As happens most anywhere, when I first came to Prague I found a whole new set of customs that I’d had no inkling of, and Czech Easter Monday was introduced to me by shock method a month after I arrived in 1998. I was teaching English at the time, and I asked my beginner-level class how they had spent their long weekend. Jana answered first, in laconic, dictionary English:
“It was normal. Some men they come to my house, they beat me with stick, I give them alcohol they go away.”
There was an awkward silence as the class looked at me coolly and I went into crisis management mode.
“Why did they do that to you, Jana?” I asked. “It’s normal,” she repeated, to which another poker-faced girl added “Yes this is normal in Czech Republic.”
Through ten minutes of horrified investigation I eventually discovered that all of the girls in the class had been, “beaten with sticks”– “special sticks”, no less – and they were glad for it moreover, for had this not occurred they would – according to the dictionary – have wilted.
The reality of the custom is of course far less dastardly when presented in clear English. For the uninitiated then, this is the deciphered Easter Monday ritual: Males are expected to rise early (or at least remain awake from the night before), take up their “pomlázka” – that is, the dread “stick” of plaited fresh willow twigs – and go from door to door, visiting light swishes upon the legs of women and girls while chanting a rhyme. In exchange for their good deed, they must receive a “thank you” from the girl, a painted egg, and have a ribbon tied on to the tips of their whips. Many a variation can be found around the country, most of them involving buckets of water, but this is the gist of it. The revelry traditionally ends at noon, and spring has begun.
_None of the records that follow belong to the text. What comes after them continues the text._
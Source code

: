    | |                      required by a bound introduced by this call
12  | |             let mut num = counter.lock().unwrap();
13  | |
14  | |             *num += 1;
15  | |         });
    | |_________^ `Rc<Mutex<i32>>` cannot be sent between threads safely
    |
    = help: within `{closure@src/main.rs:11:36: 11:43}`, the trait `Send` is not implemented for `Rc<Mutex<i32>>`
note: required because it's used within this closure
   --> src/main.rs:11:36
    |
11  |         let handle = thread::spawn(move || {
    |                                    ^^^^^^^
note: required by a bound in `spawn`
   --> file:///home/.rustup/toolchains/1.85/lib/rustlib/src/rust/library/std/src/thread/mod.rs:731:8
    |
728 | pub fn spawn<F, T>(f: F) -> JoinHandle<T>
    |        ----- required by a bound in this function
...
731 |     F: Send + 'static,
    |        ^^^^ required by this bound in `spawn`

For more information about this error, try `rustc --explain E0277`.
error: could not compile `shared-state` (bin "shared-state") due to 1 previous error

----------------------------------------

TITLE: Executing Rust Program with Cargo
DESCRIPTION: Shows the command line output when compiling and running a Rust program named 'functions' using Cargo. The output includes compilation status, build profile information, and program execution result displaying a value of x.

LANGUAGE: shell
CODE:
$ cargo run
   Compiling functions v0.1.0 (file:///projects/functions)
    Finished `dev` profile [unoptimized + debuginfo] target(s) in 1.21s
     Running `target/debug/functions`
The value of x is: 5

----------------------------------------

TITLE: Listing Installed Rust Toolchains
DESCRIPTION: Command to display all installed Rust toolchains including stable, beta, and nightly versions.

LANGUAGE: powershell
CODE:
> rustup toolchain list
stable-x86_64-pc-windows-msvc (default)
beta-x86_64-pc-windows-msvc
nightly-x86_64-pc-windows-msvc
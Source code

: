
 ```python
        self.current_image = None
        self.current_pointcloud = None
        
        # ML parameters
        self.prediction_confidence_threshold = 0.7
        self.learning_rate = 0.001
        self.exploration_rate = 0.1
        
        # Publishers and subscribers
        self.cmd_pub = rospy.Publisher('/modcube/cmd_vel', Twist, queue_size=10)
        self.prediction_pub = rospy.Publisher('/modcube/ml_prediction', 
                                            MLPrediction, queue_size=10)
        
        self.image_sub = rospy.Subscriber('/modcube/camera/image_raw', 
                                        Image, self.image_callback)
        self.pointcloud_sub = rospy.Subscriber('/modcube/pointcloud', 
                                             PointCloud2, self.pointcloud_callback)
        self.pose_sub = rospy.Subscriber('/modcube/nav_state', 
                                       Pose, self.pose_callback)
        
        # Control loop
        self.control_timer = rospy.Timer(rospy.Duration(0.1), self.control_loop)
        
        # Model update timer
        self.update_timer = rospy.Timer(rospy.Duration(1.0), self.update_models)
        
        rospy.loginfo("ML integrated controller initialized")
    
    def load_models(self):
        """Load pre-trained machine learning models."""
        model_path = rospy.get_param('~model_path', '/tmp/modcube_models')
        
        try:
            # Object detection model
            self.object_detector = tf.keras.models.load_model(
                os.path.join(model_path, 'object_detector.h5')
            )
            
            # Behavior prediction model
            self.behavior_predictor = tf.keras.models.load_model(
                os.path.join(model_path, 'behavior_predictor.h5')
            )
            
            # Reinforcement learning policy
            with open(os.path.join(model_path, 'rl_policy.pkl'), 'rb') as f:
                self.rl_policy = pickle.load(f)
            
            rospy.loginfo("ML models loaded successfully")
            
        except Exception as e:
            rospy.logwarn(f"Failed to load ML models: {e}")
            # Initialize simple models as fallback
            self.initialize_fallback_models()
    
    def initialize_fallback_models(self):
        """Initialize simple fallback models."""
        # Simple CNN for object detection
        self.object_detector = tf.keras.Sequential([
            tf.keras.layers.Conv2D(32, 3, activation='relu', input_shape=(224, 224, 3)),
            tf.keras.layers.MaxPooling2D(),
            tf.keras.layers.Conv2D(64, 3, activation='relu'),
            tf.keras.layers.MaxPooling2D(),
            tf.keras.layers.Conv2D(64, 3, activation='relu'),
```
In keeping with the modern tradition of bastardising tradition, the eggs nowadays have been largely replaced by one or more shots of plum brandy and in rare and brazen cases the whip may be exchanged for a wooden cooking spoon. But in any case, all the vital elements of what is very much a pagan celebration of the vernal equinox remain in a rite of seasonal passage that has been diluted by little more than brandy in a thousand years. The whip is of course is none other than a phallic implement of fertilisation and springtide renewal intended to transfer the freshness of its twigs upon its beneficiaries, while the eggs of course are symbols of vitality, fertility, and birth.
And so my initial horror has long since been replaced by enchanted appreciation for this ancient commemoration of femininity, regeneration, springtime courtship, and plumb brandy. And what became of Jana? Obviously the “beatings” persisted, and bore fruit, as I found her just a few years later, full of freshness in a tram, with a bumbling wee boy in tow.